Für einen kurzen Moment war Kiyan wie erstarrt, doch dann nahmen seine Augen endgültig eine blutrote Farbe an und seine Haare wurden schneeweiß. Wieder entwich ihm ein bedrohliches Knurren. Den nächsten Angriff mit dem Säbel fing er mit der bloßen Hand ab. Den Schmerz, als die Klinge tief ins Fleisch schnitt, nahm er kaum wahr. Mit der anderen Hand holte er zum Schlag aus und schmetterte sie seinem Gegner mitten ins Gesicht. Die Nase gab ein unschönes Knacken von sich und der Mann taumelte nach hinten. Rückwärts stolperte er über einen der Stühle und schlug mit dem Kopf gegen den Tisch von Brexton und seinen Freunden. Die drei Männer waren mittlerweile dahinter in Deckung gegangen und beobachteten, mit blassen Gesichtern, die Szenerie vor ihnen.

Kiyan hob geschickt mit seinem Schwanz den Säbel auf und ging dann damit auf Vitale zu. Dieser richtete seinen Revolver mit zitternder Hand auf ihn und drückte ab. Nahezu spielend wich der, nun Weißhaarige, den Schüssen aus, bis er direkt vor dem Kleineren stand. Er zielte auf die Kehle des Anzugträgers und holte zum tödlichen Schlag aus.

„Kiyan, nicht! Deinem Notizbuch ist nichts passiert, siehst du?"

John hatte rasch das schwarze Buch aufgehoben und den Staub abgewischt. Nun streckte er es dem jungen Mann entgegen, der seinen Angriff nur wenige Zentimeter vor Vitale stoppte. Sein Blick richtete sich auf den Wirt und der finstere Ausdruck in Kiyans Gesicht jagte diesem eine Gänsehaut über den Rücken. Vitales Beine quittierten ihren Dienst und zitternd krabbelte er außer Reichweite. In einem unbeobachteten Moment verschwand er heimlich zur Tür hinaus.

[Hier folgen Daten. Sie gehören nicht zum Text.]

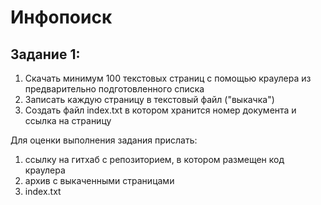 # Инфопоиск

## Задание 1:

1. Скачать минимум 100 текстовых страниц с помощью краулера из  предварительно  подготовленного списка 
2. Записать каждую страницу в  текстовый файл ("выкачка")
3. Создать файл index.txt в котором хранится номер документа и ссылка на страницу

Для оценки выполнения  задания прислать: 
1. ссылку на гитхаб с репозиторием, в котором размещен код краулера
2. архив с выкаченными страницами  
3. index.txt
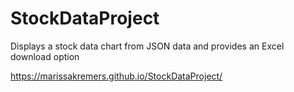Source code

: # StockDataProject
Displays a stock data chart from JSON data and provides an Excel download option

https://marissakremers.github.io/StockDataProject/
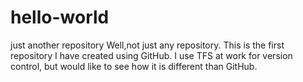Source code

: # hello-world
just another repository
Well,not just any repository.  This is the first repository I have created using GitHub.  I use TFS at work for version control, but would like to see how it is different than GitHub.  
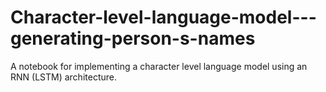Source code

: # Character-level-language-model---generating-person-s-names
A notebook for implementing a character level language model using an RNN (LSTM) architecture.
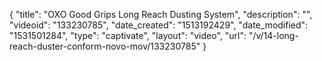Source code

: {
    "title": "OXO Good Grips Long Reach Dusting System",
    "description": "",
    "videoid": "133230785",
    "date_created": "1513192429",
    "date_modified": "1531501284",
    "type": "captivate",
    "layout": "video",
    "url": "\/v\/14-long-reach-duster-conform-novo-mov\/133230785"
}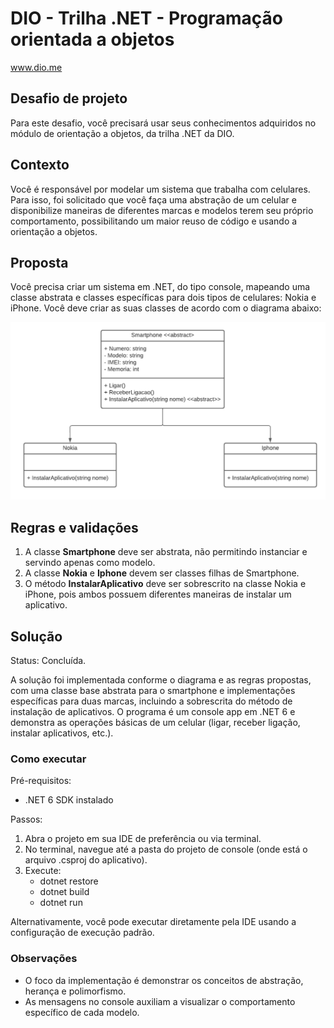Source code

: # DIO - Trilha .NET - Programação orientada a objetos
www.dio.me

## Desafio de projeto
Para este desafio, você precisará usar seus conhecimentos adquiridos no módulo de orientação a objetos, da trilha .NET da DIO.

## Contexto
Você é responsável por modelar um sistema que trabalha com celulares. Para isso, foi solicitado que você faça uma abstração de um celular e disponibilize maneiras de diferentes marcas e modelos terem seu próprio comportamento, possibilitando um maior reuso de código e usando a orientação a objetos.

## Proposta
Você precisa criar um sistema em .NET, do tipo console, mapeando uma classe abstrata e classes específicas para dois tipos de celulares: Nokia e iPhone. 
Você deve criar as suas classes de acordo com o diagrama abaixo:

![Diagrama classes](Imagens/diagrama.png)

## Regras e validações
1. A classe **Smartphone** deve ser abstrata, não permitindo instanciar e servindo apenas como modelo.
2. A classe **Nokia** e **Iphone** devem ser classes filhas de Smartphone.
3. O método **InstalarAplicativo** deve ser sobrescrito na classe Nokia e iPhone, pois ambos possuem diferentes maneiras de instalar um aplicativo.

## Solução
Status: Concluída.

A solução foi implementada conforme o diagrama e as regras propostas, com uma classe base abstrata para o smartphone e implementações específicas para duas marcas, incluindo a sobrescrita do método de instalação de aplicativos. O programa é um console app em .NET 6 e demonstra as operações básicas de um celular (ligar, receber ligação, instalar aplicativos, etc.).

### Como executar
Pré-requisitos:
- .NET 6 SDK instalado

Passos:
1. Abra o projeto em sua IDE de preferência ou via terminal.
2. No terminal, navegue até a pasta do projeto de console (onde está o arquivo .csproj do aplicativo).
3. Execute:
   - dotnet restore
   - dotnet build
   - dotnet run

Alternativamente, você pode executar diretamente pela IDE usando a configuração de execução padrão.

### Observações
- O foco da implementação é demonstrar os conceitos de abstração, herança e polimorfismo.
- As mensagens no console auxiliam a visualizar o comportamento específico de cada modelo.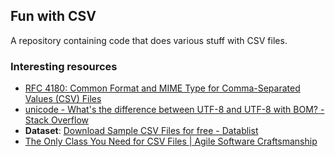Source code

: ## Fun with CSV

A repository containing code that does various stuff with CSV files.


### Interesting resources

- [RFC 4180: Common Format and MIME Type for Comma-Separated Values (CSV) Files](https://www.rfc-editor.org/rfc/rfc4180)
- [unicode - What's the difference between UTF-8 and UTF-8 with BOM? - Stack Overflow](https://stackoverflow.com/q/2223882/5614968)
- **Dataset**: [Download Sample CSV Files for free - Datablist](https://www.datablist.com/learn/csv/download-sample-csv-files)
- [The Only Class You Need for CSV Files | Agile Software Craftsmanship](https://agiletribe.wordpress.com/2012/11/23/the-only-class-you-need-for-csv-files/)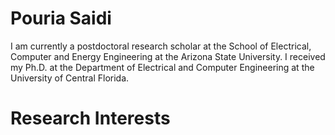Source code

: # Pouria Saidi
I am currently a postdoctoral research scholar at the School of Electrical, Computer and Energy Engineering at the Arizona State University. I received my Ph.D. at the Department of Electrical and Computer Engineering at the University of Central Florida.
# Research Interests

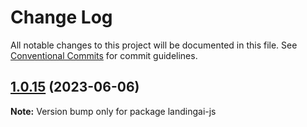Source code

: # Change Log

All notable changes to this project will be documented in this file.
See [Conventional Commits](https://conventionalcommits.org) for commit guidelines.

## [1.0.15](https://github.com/landing-ai/landingai-js/compare/v1.0.14...v1.0.15) (2023-06-06)

**Note:** Version bump only for package landingai-js
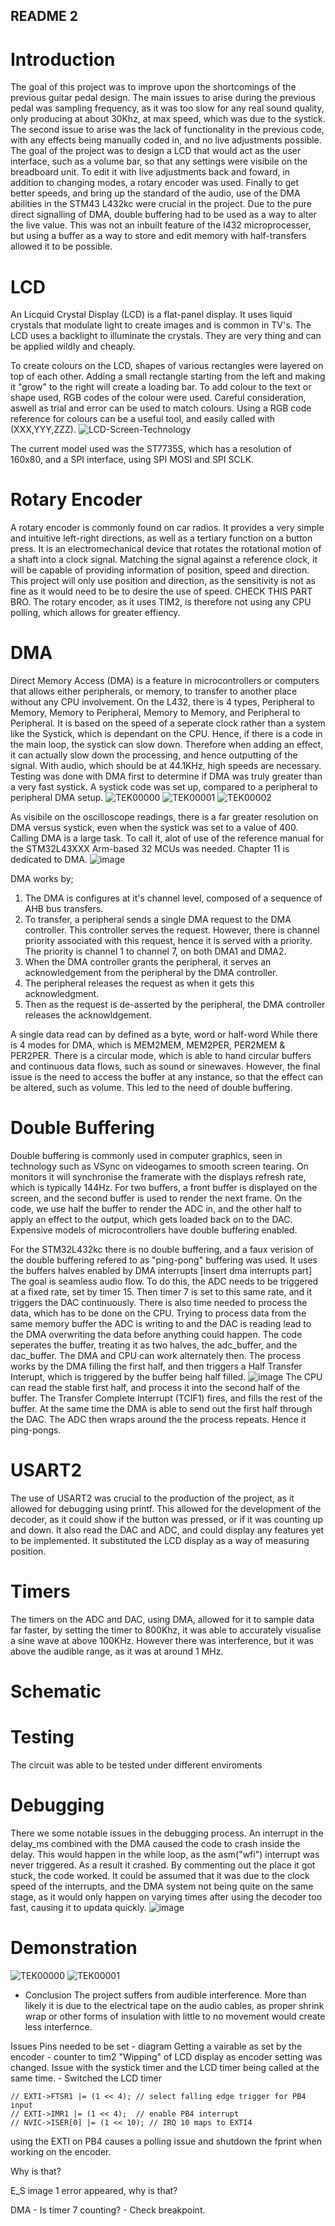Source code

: ## README 2
# Introduction
The goal of this project was to improve upon the shortcomings of the previous guitar pedal design. 
The main issues to arise during the previous pedal was sampling frequency, as it was too slow for any real sound quality, only producing at about 30Khz, at max speed, which was due to the systick.
The second issue to arise was the lack of functionality in the previous code, with any effects being manually coded in, and no live adjustments possible.
The goal of the project was to design a LCD that would act as the user interface, such as a volume bar, so that any settings were visibile on the breadboard unit.
To edit it with live adjustments back and foward, in addition to changing modes, a rotary encoder was used.
Finally to get better speeds, and bring up the standard of the audio, use of the DMA abilities in the  STM43 L432kc were crucial in the project. 
Due to the pure direct signalling of DMA, double buffering had to be used as a way to alter the live value.
This was not an inbuilt feature of the l432 microprocesser, but using a buffer as a way to store and edit memory with half-transfers allowed it to be possible.

# LCD 
An Licquid Crystal Display (LCD) is a flat-panel display.
It uses liquid crystals that modulate light to create images and is common in TV's.
The LCD uses a backlight to illuminate the crystals.
They are very thing and can be applied wildly and cheaply.

To create colours on the LCD, shapes of various rectangles were layered on top of each other.
Adding a small rectangle starting from the left and making it "grow" to the right will create a loading bar.
To add colour to the text or shape used, RGB codes of the colour were used. 
Careful consideration, aswell as trial and error can be used to match colours.
Using a RGB code reference for colours can be a useful tool, and easily called with (XXX,YYY,ZZZ).
![LCD-Screen-Technology](https://github.com/user-attachments/assets/671eaa26-7662-4b65-bfd7-393951c3a662)

The current model used was the ST7735S, which has a resolution of 160x80, and a SPI interface, using SPI MOSI and SPI SCLK.
# Rotary Encoder
A rotary encoder is commonly found on car radios.
It provides a very simple and intuitive left-right directions, as well as a tertiary function on a button press.
It is an electromechanical device that rotates the rotational motion of a shaft into a clock signal.
Matching the signal against a reference clock, it will be capable of providing information of position, speed and direction.
This project will only use position and direction, as the sensitivity is not as fine as it would need to be to desire the use of speed. CHECK THIS PART BRO.
The rotary encoder, as it uses TIM2, is therefore not using any CPU polling, which allows for greater effiency.
# DMA
Direct Memory Access (DMA) is a feature in microcontrollers or computers that allows either peripherals, or memory, to transfer to another place without any CPU involvement.
On the L432, there is 4 types, Peripheral to Memory, Memory to Peripheral, Memory to Memory, and Peripheral to Peripheral.
It is based on the speed of a seperate clock rather than a system like the Systick, which is dependant on the CPU.
Hence, if there is a code in the main loop, the systick can slow down.
Therefore when adding an effect, it can actually slow down the processing, and hence outputting of the signal.
With audio, which should be at 44.1KHz, high speeds are necessary.
Testing was done with DMA first to determine if DMA was truly greater than a very fast systick.
A systick code was set up, compared to a peripheral to peripheral DMA setup.
![TEK00000](https://github.com/user-attachments/assets/b410cd4c-deb4-40e8-9997-0a611acadd9f)
![TEK00001](https://github.com/user-attachments/assets/16c276cc-c6c4-429a-a47f-7e4ab50002cb)
![TEK00002](https://github.com/user-attachments/assets/1ca19286-4941-4b1f-8f07-088e126f9bb8)

As visibile on the oscilloscope readings, there is a far greater resolution on DMA versus systick, even when the systick was set to a value of 400.
Calling DMA is a large task.
To call it, alot of use of the reference manual for the STM32L43XXX Arm-based 32 MCUs was needed.
Chapter 11 is dedicated to DMA.
![image](https://github.com/user-attachments/assets/92524a20-0b7f-43c3-9426-117782597d2a)

DMA works by;
1. The DMA is configures at it's channel level, composed of a sequence of AHB bus transfers.
2. To transfer, a peripheral sends a single DMA request to the DMA controller.
This controller serves the request.
However, there is channel priority associated with this request, hence it is served with a priority.
The priority is channel 1 to channel 7, on both DMA1 and DMA2.
3. When the DMA controller grants the peripheral, it serves an acknowledgement from the peripheral by the DMA controller.
4. The peripheral releases the request as when it gets this acknowledgment.
5. Then as the request is de-asserted by the peripheral, the DMA controller releases the acknowldgement.

A single data read can by defined as a byte, word or half-word
While there is 4 modes for DMA, which is MEM2MEM, MEM2PER, PER2MEM & PER2PER.
There is a circular mode, which is able to hand circular buffers and continuous data flows, such as sound or sinewaves.
However, the final issue is the need to access the buffer at any instance, so that the effect can be altered, such as volume.
This led to the need of double buffering.

# Double Buffering
Double buffering is commonly used in computer graphics, seen in technology such as VSync on videogames to smooth screen tearing.
On monitors it will synchronise the framerate with the displays refresh rate, which is typically 144Hz.
For two buffers, a front buffer is displayed on the screen, and the second buffer is used to render the next frame.
On the code, we use half the buffer to render the ADC in, and the other half to apply an effect to the output, which gets loaded back on to the DAC.
Expensive models of microcontrollers have double buffering enabled.

For the STM32L432kc there is no double buffering, and a faux verision of the double buffering refered to as "ping-pong" buffering was used.
It uses the buffers halves enabled by DMA interrupts [insert dma interrupts part]
The goal is seamless audio flow.
To do this, the ADC needs to be triggered at a fixed rate, set by timer 15.
Then timer 7 is set to this same rate, and it triggers the DAC continuously.
There is also time needed to process the data, which has to be done on the CPU.
Trying to process data from the same memory buffer the ADC is writing to and the DAC is reading lead to the DMA overwriting the data before anything could happen.
The code seperates the buffer, treating it as two halves, the adc_buffer, and the dac_buffer.
The DMA and CPU can work alternately then.
The process works by the DMA filling the first half, and then triggers a Half Transfer Interupt, which is triggered by the buffer being half filled.
![image](https://github.com/user-attachments/assets/a4cad1db-c646-4e20-9043-4d5723aacf26)
The CPU can read the stable first half, and process it into the second half of the buffer. 
The Transfer Complete Interrupt (TCIF1) fires, and fills the rest of the buffer.
At the same time the DMA is able to send out the first half through the DAC.
The ADC then wraps around the the process repeats.
Hence it ping-pongs.

# USART2
The use of USART2 was crucial to the production of the project, as it allowed for debugging using printf. This allowed for the development of the decoder, as it could show if the button was pressed, or if it was counting up and down.
It also read the DAC and ADC, and could display any features yet to be implemented.
It substituted the LCD display as a way of measuring position.

# Timers
The timers on the ADC and DAC, using DMA, allowed for it to sample data far faster, by setting the timer to 800Khz, it was able to accurately visualise a sine wave at above 100KHz. However there was interference, but it was above the audible range, as it was at around 1 MHz.

# Schematic

# Testing
The circuit was able to be tested under different enviroments
# Debugging
There we some notable issues in the debugging process. An interrupt in the delay_ms combined with the DMA caused the code to crash inside the delay.
This would happen in the while loop, as the asm("wfi") interrupt was never triggered. 
As a result it crashed. 
By commenting out the place it got stuck, the code worked.
It could be assumed that it was due to the clock speed of the interrupts, and the DMA system not being quite on the same stage, as it would only happen on varying times after using the decoder too fast, causing it to updata quickly.
![image](https://github.com/user-attachments/assets/c8af4fc1-b4f8-4dbd-b5ba-0570fadda8e4)


# Demonstration

![TEK00000](https://github.com/user-attachments/assets/ff042cc7-0b89-43c7-9abf-ee9513e5d677)
![TEK00001](https://github.com/user-attachments/assets/8c51c586-f085-4280-b151-a8c4d43b9edf)
- Conclusion
The project suffers from audible interference.
More than likely it is due to the electrical tape on the audio cables, as proper shrink wrap or other forms of insulation with little to no movement would create less interfernce.

Issues
Pins needed to be set - diagram
Getting a vairable as set by the encoder - counter to tim2
"Wipping" of LCD display as encoder setting was changed.
Issue with the systick timer and the LCD timer being called at the same time. - Switched the LCD timer




    // EXTI->FTSR1 |= (1 << 4); // select falling edge trigger for PB4 input
    // EXTI->IMR1 |= (1 << 4);  // enable PB4 interrupt
    // NVIC->ISER[0] |= (1 << 10); // IRQ 10 maps to EXTI4

using the EXTI on PB4 causes a polling issue and shutdown the fprint when working on the encoder.

Why is that?

E_S image 1 error appeared, why is that?

DMA - Is timer 7 counting? - Check breakpoint.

Kiyans Gedanken wurden langsam wieder klarer und plötzlich spürte er, wie eine Welle der Erschöpfung über ihn hereinbrach. Er fasste sich benommen an den Kopf und taumelte gegen den Wirt.

„John, was...", setzte er an, doch seine Stimme brach weg.

„Alles gut, mach dir keine Sorgen, Kleiner!"

John half dem Schwarzhaarigen auf den nächstbesten Stuhl und gab ihm das Notizbuch. Der junge Mann drückte es an sich, schloss die Augen und atmete ein paar Mal tief durch.